DATA EXCERPTS
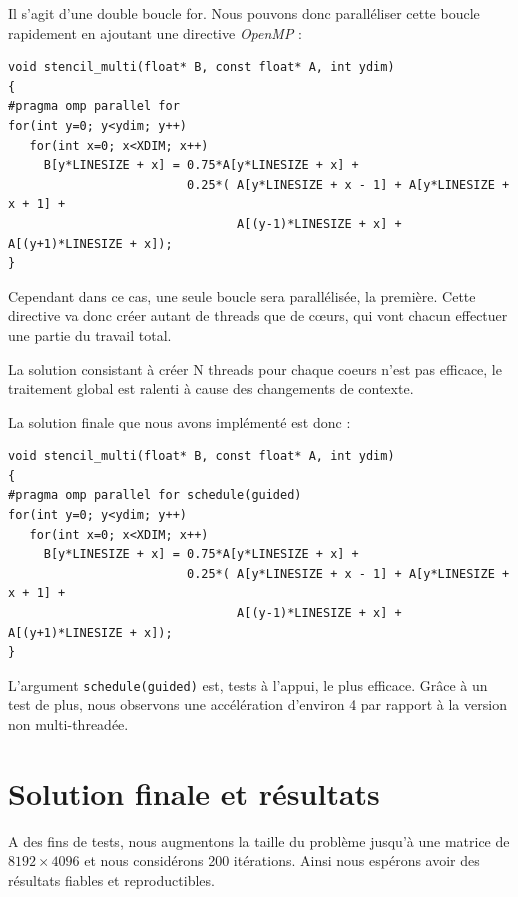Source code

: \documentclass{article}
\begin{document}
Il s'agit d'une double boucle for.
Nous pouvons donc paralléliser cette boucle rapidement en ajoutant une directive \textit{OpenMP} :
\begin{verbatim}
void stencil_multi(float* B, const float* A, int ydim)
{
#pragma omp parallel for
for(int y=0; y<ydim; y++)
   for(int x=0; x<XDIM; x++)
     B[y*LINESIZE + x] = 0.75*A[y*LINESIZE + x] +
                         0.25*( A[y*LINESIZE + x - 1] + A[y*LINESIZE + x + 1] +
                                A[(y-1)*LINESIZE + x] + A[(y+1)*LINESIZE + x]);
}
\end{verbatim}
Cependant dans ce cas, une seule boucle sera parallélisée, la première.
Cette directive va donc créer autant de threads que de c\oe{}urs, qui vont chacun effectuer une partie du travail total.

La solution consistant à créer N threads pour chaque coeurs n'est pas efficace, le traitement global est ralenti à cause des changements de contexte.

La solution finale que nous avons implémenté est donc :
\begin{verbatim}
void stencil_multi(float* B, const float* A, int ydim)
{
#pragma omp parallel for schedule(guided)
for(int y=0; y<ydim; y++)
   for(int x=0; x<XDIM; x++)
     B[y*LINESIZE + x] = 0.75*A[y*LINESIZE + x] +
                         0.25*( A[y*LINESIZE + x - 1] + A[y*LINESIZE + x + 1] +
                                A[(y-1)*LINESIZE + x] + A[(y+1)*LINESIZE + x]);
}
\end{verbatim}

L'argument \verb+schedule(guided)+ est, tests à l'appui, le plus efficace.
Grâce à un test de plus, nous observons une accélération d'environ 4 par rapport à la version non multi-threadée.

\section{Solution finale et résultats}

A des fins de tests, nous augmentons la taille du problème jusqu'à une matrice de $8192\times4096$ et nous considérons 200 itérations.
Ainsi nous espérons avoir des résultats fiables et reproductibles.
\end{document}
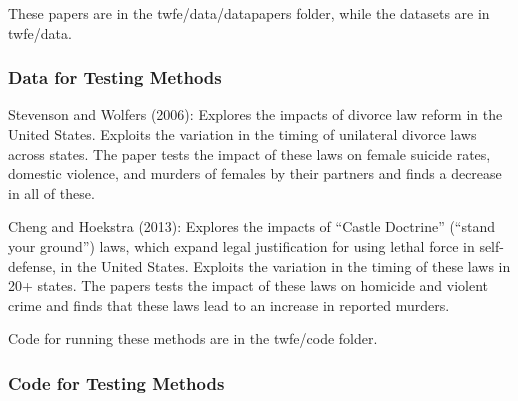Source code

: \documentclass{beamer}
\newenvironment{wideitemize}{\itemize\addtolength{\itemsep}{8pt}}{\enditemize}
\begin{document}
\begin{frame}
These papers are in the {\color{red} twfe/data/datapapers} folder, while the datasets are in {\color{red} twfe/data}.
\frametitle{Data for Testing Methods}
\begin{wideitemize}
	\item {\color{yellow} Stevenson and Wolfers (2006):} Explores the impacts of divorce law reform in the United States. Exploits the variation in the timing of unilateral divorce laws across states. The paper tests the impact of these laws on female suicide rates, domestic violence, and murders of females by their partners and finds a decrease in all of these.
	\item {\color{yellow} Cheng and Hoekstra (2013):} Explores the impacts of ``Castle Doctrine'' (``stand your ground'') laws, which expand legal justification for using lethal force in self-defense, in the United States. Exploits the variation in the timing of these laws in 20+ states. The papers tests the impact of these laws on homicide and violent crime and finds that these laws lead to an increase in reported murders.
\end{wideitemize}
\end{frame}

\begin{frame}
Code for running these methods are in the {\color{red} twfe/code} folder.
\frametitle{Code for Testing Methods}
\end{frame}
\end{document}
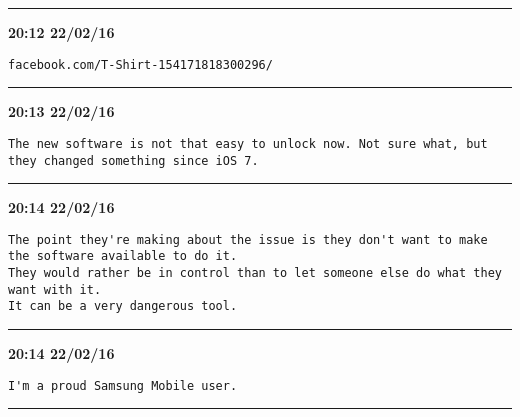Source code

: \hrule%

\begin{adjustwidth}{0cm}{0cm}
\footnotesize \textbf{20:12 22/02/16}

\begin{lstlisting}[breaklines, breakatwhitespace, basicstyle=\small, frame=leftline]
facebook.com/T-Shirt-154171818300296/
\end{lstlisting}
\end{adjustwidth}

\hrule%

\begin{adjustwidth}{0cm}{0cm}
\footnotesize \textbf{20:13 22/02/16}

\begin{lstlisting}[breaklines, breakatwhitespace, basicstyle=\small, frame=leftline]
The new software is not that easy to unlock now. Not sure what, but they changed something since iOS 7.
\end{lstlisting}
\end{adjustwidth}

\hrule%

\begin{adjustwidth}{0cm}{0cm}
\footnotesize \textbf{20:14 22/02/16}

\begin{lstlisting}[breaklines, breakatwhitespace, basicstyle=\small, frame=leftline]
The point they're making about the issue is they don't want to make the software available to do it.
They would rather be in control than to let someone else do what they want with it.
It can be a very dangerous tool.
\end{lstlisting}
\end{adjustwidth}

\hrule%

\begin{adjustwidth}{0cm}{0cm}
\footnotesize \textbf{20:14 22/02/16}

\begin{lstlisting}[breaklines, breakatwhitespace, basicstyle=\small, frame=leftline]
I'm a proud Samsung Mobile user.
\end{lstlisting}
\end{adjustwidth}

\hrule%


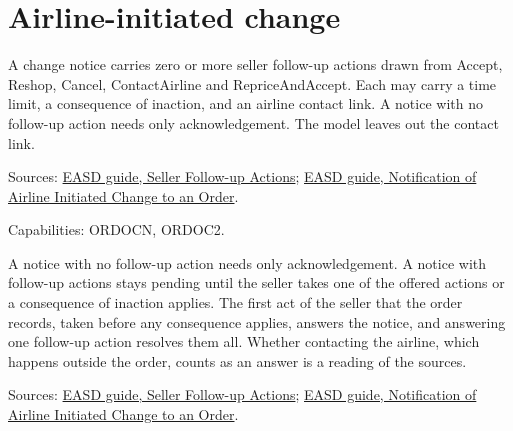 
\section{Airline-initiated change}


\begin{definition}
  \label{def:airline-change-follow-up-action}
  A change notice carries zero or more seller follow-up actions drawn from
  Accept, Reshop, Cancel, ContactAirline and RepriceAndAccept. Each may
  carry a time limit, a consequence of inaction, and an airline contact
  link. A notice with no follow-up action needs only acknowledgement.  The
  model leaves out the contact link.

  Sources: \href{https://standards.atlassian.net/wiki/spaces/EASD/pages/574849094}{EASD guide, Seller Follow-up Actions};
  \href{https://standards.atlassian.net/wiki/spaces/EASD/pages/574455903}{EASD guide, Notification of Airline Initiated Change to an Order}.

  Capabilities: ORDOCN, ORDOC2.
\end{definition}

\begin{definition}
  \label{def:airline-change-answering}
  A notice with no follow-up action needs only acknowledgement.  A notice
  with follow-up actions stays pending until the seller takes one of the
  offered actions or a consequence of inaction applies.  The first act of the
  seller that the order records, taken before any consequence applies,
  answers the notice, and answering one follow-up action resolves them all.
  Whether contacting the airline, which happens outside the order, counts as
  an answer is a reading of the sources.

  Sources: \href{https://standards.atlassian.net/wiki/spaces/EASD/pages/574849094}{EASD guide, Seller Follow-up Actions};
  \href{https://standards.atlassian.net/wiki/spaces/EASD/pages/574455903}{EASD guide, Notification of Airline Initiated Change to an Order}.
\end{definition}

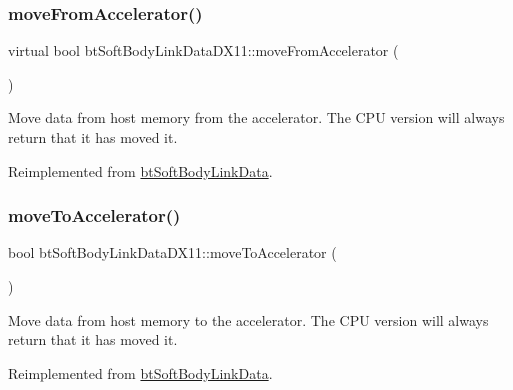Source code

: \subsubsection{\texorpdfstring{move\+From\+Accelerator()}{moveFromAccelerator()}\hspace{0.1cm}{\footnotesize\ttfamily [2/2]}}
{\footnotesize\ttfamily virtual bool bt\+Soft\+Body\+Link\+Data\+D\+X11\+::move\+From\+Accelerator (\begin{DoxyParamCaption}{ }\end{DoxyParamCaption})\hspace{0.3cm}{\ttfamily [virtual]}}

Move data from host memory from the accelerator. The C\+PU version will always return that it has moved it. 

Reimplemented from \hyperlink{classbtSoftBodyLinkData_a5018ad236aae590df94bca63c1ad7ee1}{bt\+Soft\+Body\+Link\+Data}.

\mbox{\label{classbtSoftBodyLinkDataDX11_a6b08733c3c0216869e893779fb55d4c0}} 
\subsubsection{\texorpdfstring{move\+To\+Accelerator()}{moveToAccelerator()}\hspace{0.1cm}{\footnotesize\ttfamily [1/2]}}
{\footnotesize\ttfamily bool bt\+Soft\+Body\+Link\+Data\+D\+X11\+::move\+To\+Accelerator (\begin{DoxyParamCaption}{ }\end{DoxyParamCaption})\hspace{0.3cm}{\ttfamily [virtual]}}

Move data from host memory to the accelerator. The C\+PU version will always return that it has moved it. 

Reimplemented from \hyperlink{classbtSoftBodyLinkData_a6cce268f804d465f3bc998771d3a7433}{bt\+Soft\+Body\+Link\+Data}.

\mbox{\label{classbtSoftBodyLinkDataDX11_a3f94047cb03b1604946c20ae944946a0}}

WHAT YOU NEED TO DO
Search the entries above for lines containing the word "résultats", and copy each one.

EXERCISE OUTPUT
\section{Solution finale et résultats}
Ainsi nous espérons avoir des résultats fiables et reproductibles.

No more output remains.